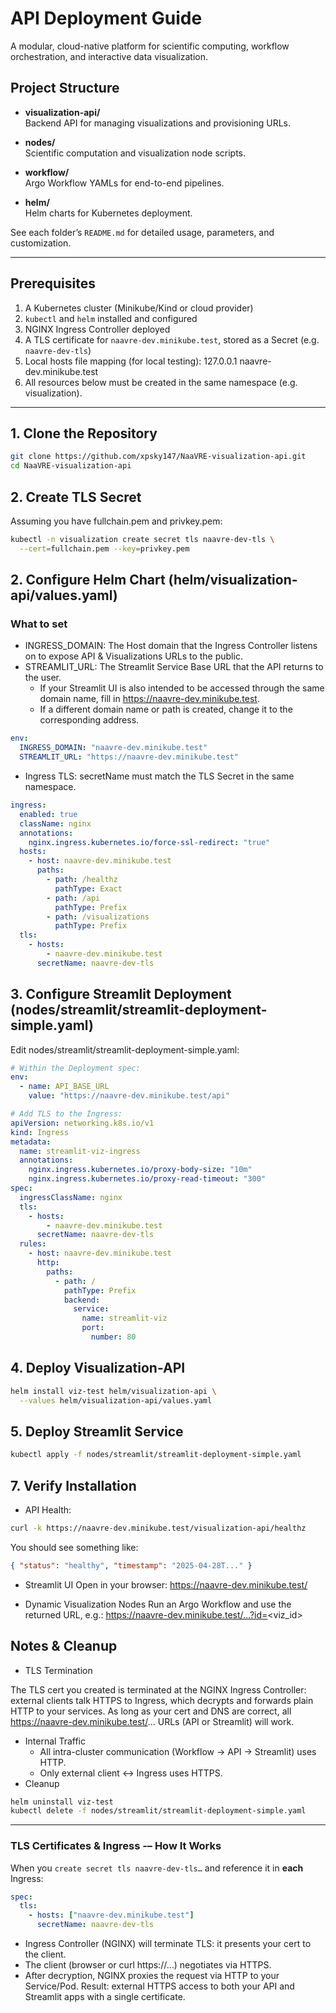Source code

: # API Deployment Guide

A modular, cloud-native platform for scientific computing, workflow orchestration, and interactive data visualization.

## Project Structure

- **visualization-api/**  
  Backend API for managing visualizations and provisioning URLs.

- **nodes/**  
  Scientific computation and visualization node scripts.

- **workflow/**  
  Argo Workflow YAMLs for end-to-end pipelines.

- **helm/**  
  Helm charts for Kubernetes deployment.

See each folder’s `README.md` for detailed usage, parameters, and customization.

---

## Prerequisites

1. A Kubernetes cluster (Minikube/Kind or cloud provider)  
2. `kubectl` and `helm` installed and configured  
3. NGINX Ingress Controller deployed  
4. A TLS certificate for `naavre-dev.minikube.test`, stored as a Secret (e.g. `naavre-dev-tls`)  
5. Local hosts file mapping (for local testing): 127.0.0.1 naavre-dev.minikube.test
6. All resources below must be created in the same namespace (e.g. visualization).

---

## 1. Clone the Repository

```bash
git clone https://github.com/xpsky147/NaaVRE-visualization-api.git
cd NaaVRE-visualization-api
```

## 2. Create TLS Secret
Assuming you have fullchain.pem and privkey.pem:

```bash
kubectl -n visualization create secret tls naavre-dev-tls \
  --cert=fullchain.pem --key=privkey.pem
```

## 2. Configure Helm Chart (helm/visualization-api/values.yaml)
### What to set
- INGRESS_DOMAIN: The Host domain that the Ingress Controller listens on to expose API & Visualizations URLs to the public.
- STREAMLIT_URL: The Streamlit Service Base URL that the API returns to the user. 
    - If your Streamlit UI is also intended to be accessed through the same domain name, fill in https://naavre-dev.minikube.test. 
    - If a different domain name or path is created, change it to the corresponding address.

```yaml
env:
  INGRESS_DOMAIN: "naavre-dev.minikube.test"
  STREAMLIT_URL: "https://naavre-dev.minikube.test"
```

- Ingress TLS: secretName must match the TLS Secret in the same namespace.
```yaml
ingress:
  enabled: true
  className: nginx
  annotations:
    nginx.ingress.kubernetes.io/force-ssl-redirect: "true"
  hosts:
    - host: naavre-dev.minikube.test
      paths:
        - path: /healthz
          pathType: Exact
        - path: /api
          pathType: Prefix
        - path: /visualizations
          pathType: Prefix
  tls:
    - hosts:
        - naavre-dev.minikube.test
      secretName: naavre-dev-tls
```


## 3. Configure Streamlit Deployment (nodes/streamlit/streamlit-deployment-simple.yaml)
Edit nodes/streamlit/streamlit-deployment-simple.yaml:
```yaml
# Within the Deployment spec:
env:
  - name: API_BASE_URL
    value: "https://naavre-dev.minikube.test/api"

# Add TLS to the Ingress:
apiVersion: networking.k8s.io/v1
kind: Ingress
metadata:
  name: streamlit-viz-ingress
  annotations:
    nginx.ingress.kubernetes.io/proxy-body-size: "10m"
    nginx.ingress.kubernetes.io/proxy-read-timeout: "300"
spec:
  ingressClassName: nginx
  tls:
    - hosts:
        - naavre-dev.minikube.test
      secretName: naavre-dev-tls
  rules:
    - host: naavre-dev.minikube.test
      http:
        paths:
          - path: /
            pathType: Prefix
            backend:
              service:
                name: streamlit-viz
                port:
                  number: 80
```

## 4. Deploy Visualization-API
```bash
helm install viz-test helm/visualization-api \
  --values helm/visualization-api/values.yaml
```

## 5. Deploy Streamlit Service
```bash
kubectl apply -f nodes/streamlit/streamlit-deployment-simple.yaml
```
## 7. Verify Installation
- API Health:
```bash
curl -k https://naavre-dev.minikube.test/visualization-api/healthz
```
You should see something like:
```json
{ "status": "healthy", "timestamp": "2025-04-28T..." }
```

- Streamlit UI
Open in your browser: https://naavre-dev.minikube.test/

- Dynamic Visualization Nodes
Run an Argo Workflow and use the returned URL, e.g.:
https://naavre-dev.minikube.test/…?id=<viz_id>

## Notes & Cleanup
- TLS Termination

The TLS cert you created is terminated at the NGINX Ingress Controller: external clients talk HTTPS to Ingress, which decrypts and forwards plain HTTP to your services. As long as your cert and DNS are correct, all https://naavre-dev.minikube.test/... URLs (API or Streamlit) will work.
- Internal Traffic
    - All intra-cluster communication (Workflow → API → Streamlit) uses HTTP.
    - Only external client ↔ Ingress uses HTTPS.
- Cleanup
```bash
helm uninstall viz-test
kubectl delete -f nodes/streamlit/streamlit-deployment-simple.yaml
```

---
### TLS Certificates & Ingress -– How It Works

When you `create secret tls naavre-dev-tls…` and reference it in **each** Ingress:

```yaml
spec:
  tls:
    - hosts: ["naavre-dev.minikube.test"]
      secretName: naavre-dev-tls
```

- Ingress Controller (NGINX) will terminate TLS: it presents your cert to the client.
- The client (browser or curl https://…) negotiates via HTTPS.
- After decryption, NGINX proxies the request via HTTP to your Service/Pod.
Result: external HTTPS access to both your API and Streamlit apps with a single certificate.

__________

What the task asks :: Each entry must be set down word for word; no image may be carried over.

Response to the task ::
Source code

: # API Deployment Guide

A modular, cloud-native platform for scientific computing, workflow orchestration, and interactive data visualization.

## Project Structure

- **visualization-api/**  
  Backend API for managing visualizations and provisioning URLs.

- **nodes/**  
  Scientific computation and visualization node scripts.

- **workflow/**  
  Argo Workflow YAMLs for end-to-end pipelines.

- **helm/**  
  Helm charts for Kubernetes deployment.

See each folder’s `README.md` for detailed usage, parameters, and customization.

---

## Prerequisites

1. A Kubernetes cluster (Minikube/Kind or cloud provider)  
2. `kubectl` and `helm` installed and configured  
3. NGINX Ingress Controller deployed  
4. A TLS certificate for `naavre-dev.minikube.test`, stored as a Secret (e.g. `naavre-dev-tls`)  
5. Local hosts file mapping (for local testing): 127.0.0.1 naavre-dev.minikube.test
6. All resources below must be created in the same namespace (e.g. visualization).

---

## 1. Clone the Repository

```bash
git clone https://github.com/xpsky147/NaaVRE-visualization-api.git
cd NaaVRE-visualization-api
```

## 2. Create TLS Secret
Assuming you have fullchain.pem and privkey.pem:

```bash
kubectl -n visualization create secret tls naavre-dev-tls \
  --cert=fullchain.pem --key=privkey.pem
```

## 2. Configure Helm Chart (helm/visualization-api/values.yaml)
### What to set
- INGRESS_DOMAIN: The Host domain that the Ingress Controller listens on to expose API & Visualizations URLs to the public.
- STREAMLIT_URL: The Streamlit Service Base URL that the API returns to the user. 
    - If your Streamlit UI is also intended to be accessed through the same domain name, fill in https://naavre-dev.minikube.test. 
    - If a different domain name or path is created, change it to the corresponding address.

```yaml
env:
  INGRESS_DOMAIN: "naavre-dev.minikube.test"
  STREAMLIT_URL: "https://naavre-dev.minikube.test"
```

- Ingress TLS: secretName must match the TLS Secret in the same namespace.
```yaml
ingress:
  enabled: true
  className: nginx
  annotations:
    nginx.ingress.kubernetes.io/force-ssl-redirect: "true"
  hosts:
    - host: naavre-dev.minikube.test
      paths:
        - path: /healthz
          pathType: Exact
        - path: /api
          pathType: Prefix
        - path: /visualizations
          pathType: Prefix
  tls:
    - hosts:
        - naavre-dev.minikube.test
      secretName: naavre-dev-tls
```


## 3. Configure Streamlit Deployment (nodes/streamlit/streamlit-deployment-simple.yaml)
Edit nodes/streamlit/streamlit-deployment-simple.yaml:
```yaml
# Within the Deployment spec:
env:
  - name: API_BASE_URL
    value: "https://naavre-dev.minikube.test/api"

# Add TLS to the Ingress:
apiVersion: networking.k8s.io/v1
kind: Ingress
metadata:
  name: streamlit-viz-ingress
  annotations:
    nginx.ingress.kubernetes.io/proxy-body-size: "10m"
    nginx.ingress.kubernetes.io/proxy-read-timeout: "300"
spec:
  ingressClassName: nginx
  tls:
    - hosts:
        - naavre-dev.minikube.test
      secretName: naavre-dev-tls
  rules:
    - host: naavre-dev.minikube.test
      http:
        paths:
          - path: /
            pathType: Prefix
            backend:
              service:
                name: streamlit-viz
                port:
                  number: 80
```

## 4. Deploy Visualization-API
```bash
helm install viz-test helm/visualization-api \
  --values helm/visualization-api/values.yaml
```

## 5. Deploy Streamlit Service
```bash
kubectl apply -f nodes/streamlit/streamlit-deployment-simple.yaml
```
## 7. Verify Installation
- API Health:
```bash
curl -k https://naavre-dev.minikube.test/visualization-api/healthz
```
You should see something like:
```json
{ "status": "healthy", "timestamp": "2025-04-28T..." }
```

- Streamlit UI
Open in your browser: https://naavre-dev.minikube.test/

- Dynamic Visualization Nodes
Run an Argo Workflow and use the returned URL, e.g.:
https://naavre-dev.minikube.test/…?id=<viz_id>

## Notes & Cleanup
- TLS Termination

The TLS cert you created is terminated at the NGINX Ingress Controller: external clients talk HTTPS to Ingress, which decrypts and forwards plain HTTP to your services. As long as your cert and DNS are correct, all https://naavre-dev.minikube.test/... URLs (API or Streamlit) will work.
- Internal Traffic
    - All intra-cluster communication (Workflow → API → Streamlit) uses HTTP.
    - Only external client ↔ Ingress uses HTTPS.
- Cleanup
```bash
helm uninstall viz-test
kubectl delete -f nodes/streamlit/streamlit-deployment-simple.yaml
```

---
### TLS Certificates & Ingress -– How It Works

When you `create secret tls naavre-dev-tls…` and reference it in **each** Ingress:

```yaml
spec:
  tls:
    - hosts: ["naavre-dev.minikube.test"]
      secretName: naavre-dev-tls
```

- Ingress Controller (NGINX) will terminate TLS: it presents your cert to the client.
- The client (browser or curl https://…) negotiates via HTTPS.
- After decryption, NGINX proxies the request via HTTP to your Service/Pod.
Result: external HTTPS access to both your API and Streamlit apps with a single certificate.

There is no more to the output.